Another species of skier altogether is well into the season and has used the mountain itself to tune gear and get the most out of skiing before the snow arrives. Preseason skiing being what preseason skiing is, there seems to be a special tune required for good rock skiing.
Outside of ski swaps and abandoned Subarus, rock skis are hard to find and commercially unavailable. Presumably some twisted government safety conspiracy requires that you make your own rock skis, and most people screaming in the parking lot just made their own out of a brand new $700 set up.
Tuning your own is easiest done by running to the top of a local hill that is just tall enough to get you into enough snow for eight really good grin-splitting powder turns before sparks set your pant leg on fire as you hit the boulders and stumps really needed to tune your gear.

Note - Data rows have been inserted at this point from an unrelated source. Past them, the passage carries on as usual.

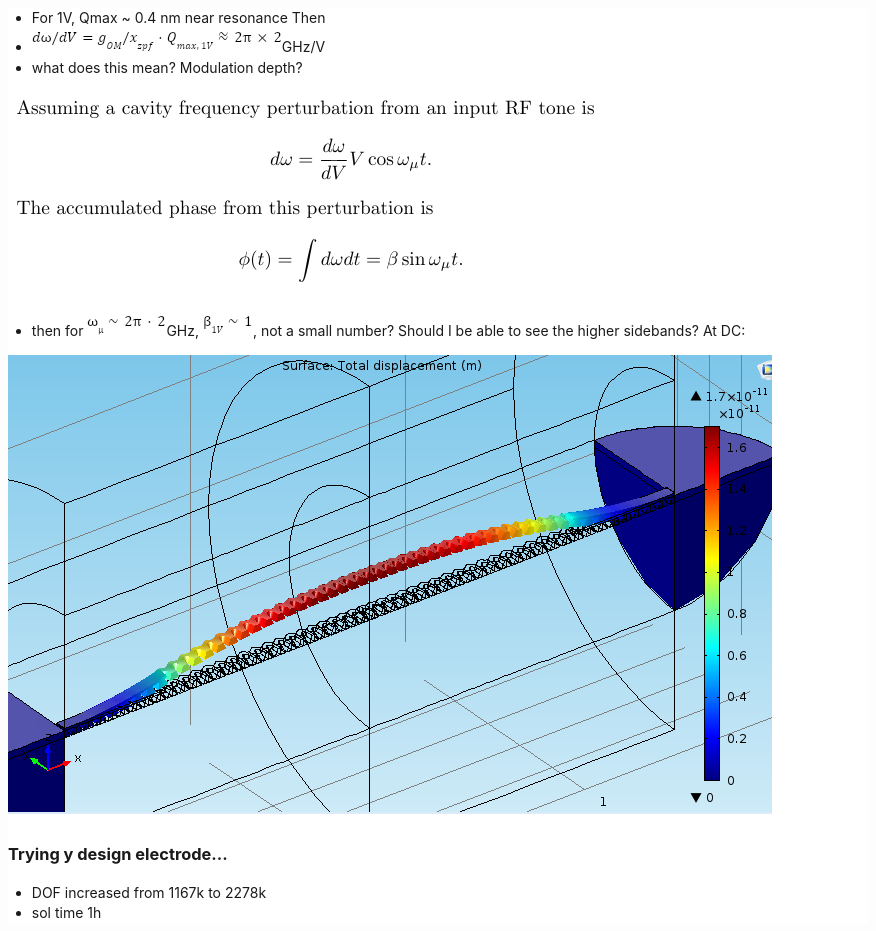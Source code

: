 - For 1V, Qmax \~ 0.4 nm near resonance
Then
- ![Image 8](/assets/images/imported/lnnb-full-beam-simulations-1806-1812/image8.png)GHz/V
- what does this mean? Modulation depth?

![Image 70](/assets/images/imported/lnnb-full-beam-simulations-1806-1812/image70.png)

- then for ![Image 9](/assets/images/imported/lnnb-full-beam-simulations-1806-1812/image9.png)GHz, ![Image 10](/assets/images/imported/lnnb-full-beam-simulations-1806-1812/image10.png), not a small number? Should I be able to see the higher sidebands?
At DC:

![Image 110](/assets/images/imported/lnnb-full-beam-simulations-1806-1812/image110.png)

### Trying y design electrode...
- DOF increased from 1167k to 2278k
- sol time 1h
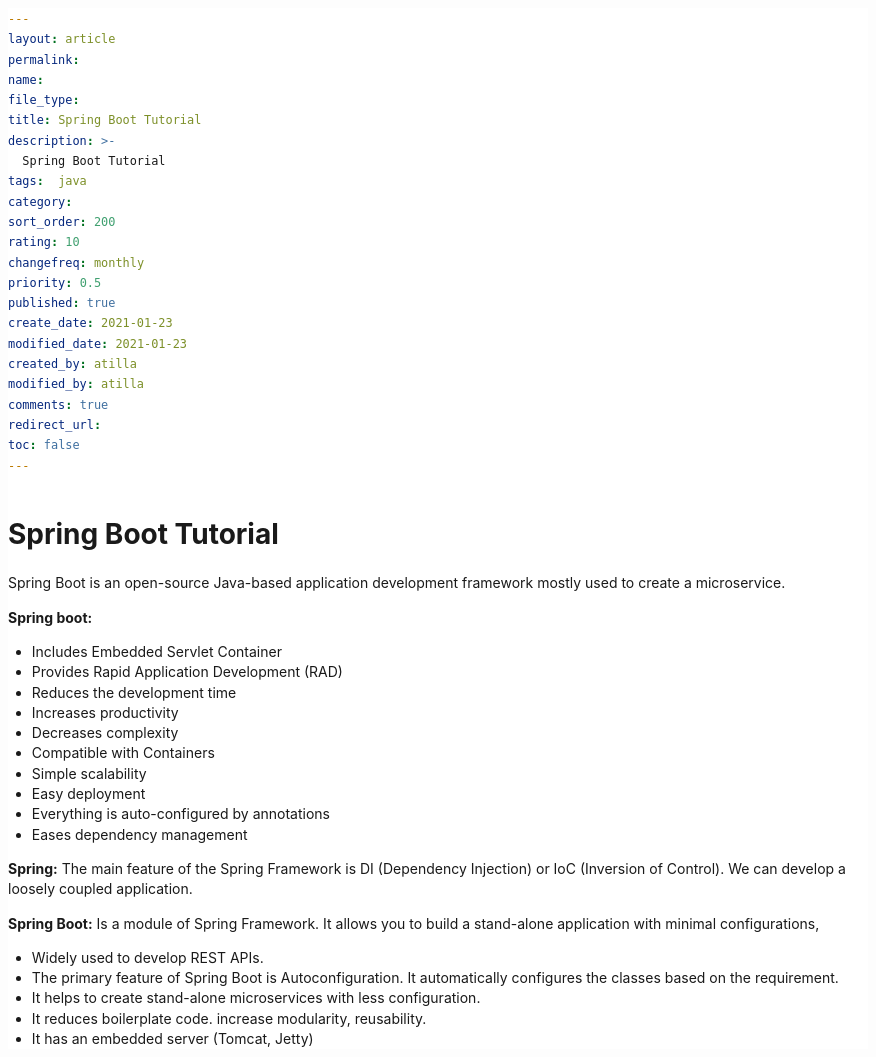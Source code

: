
 ```yaml
---
layout: article
permalink: 
name: 
file_type: 
title: Spring Boot Tutorial
description: >-
  Spring Boot Tutorial
tags:  java
category:  
sort_order: 200
rating: 10
changefreq: monthly
priority: 0.5
published: true
create_date: 2021-01-23
modified_date: 2021-01-23
created_by: atilla
modified_by: atilla
comments: true
redirect_url: 
toc: false
---
```


# Spring Boot Tutorial


Spring Boot is an open-source Java-based application development framework mostly used to create a microservice.

**Spring boot:** 

- Includes Embedded Servlet Container
- Provides Rapid Application Development (RAD)
- Reduces the development time
- Increases productivity
- Decreases complexity
- Compatible with Containers
- Simple scalability
- Easy deployment
- Everything is auto-configured by annotations
- Eases dependency management

**Spring:**  The main feature of the Spring Framework is DI (Dependency Injection) or IoC (Inversion of Control). We can develop a loosely coupled application. 

**Spring Boot:** Is a module of Spring Framework. It allows you to build a stand-alone application with minimal configurations, 

- Widely used to develop REST APIs.
- The primary feature of Spring Boot is Autoconfiguration. It automatically configures the classes based on the requirement.
- It helps to create stand-alone microservices with less configuration.
- It reduces boilerplate code. increase modularity, reusability.
- It has an embedded server (Tomcat, Jetty)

Even the best ski tech cannot seem to mimic the early season benefits of a naturally occurring six-inch splintered core-shot or the turn stabilizing improvements offered by a crushed and collapsed.
As your normally useful machete-like edges cut a swath through the blueberry bushes clogging the way, you can quickly detune those grabby rails with one or two hard edging turns on the rocks in the nearby free-flowing creek beds that separate one early-season snow patch from another.
Let geology and heavy flora do the hard work grinding large burrs into your edges that become evidently useful for serious breaking and the high-speed control needed to traverse the icy muskeg below.
During the first 10 turns in the crust of windblown snow you've scraped off last summer's storage wax. Keep going and get two years of gnarly built up wax and Dr. Zog's off and prepare the carbon Teflon B2000 diamond cut sintered base for an early season stone grind by skiing stumps and shattered dead-fall.
Professional base grinds can cost more than a pitcher of beer and have little use for skiing through stalks of devil's club.
To finish your tune, point your boards straight for a gravel road or trail with just enough broken ice to make the coarse crushed rock slickery enough not to stop you before building enough texture into the space-age base material. Done right, you can leave the skins home next time.
The result is a slightly more custom tune than a tech can provide, but it's just right for early season rock skiing.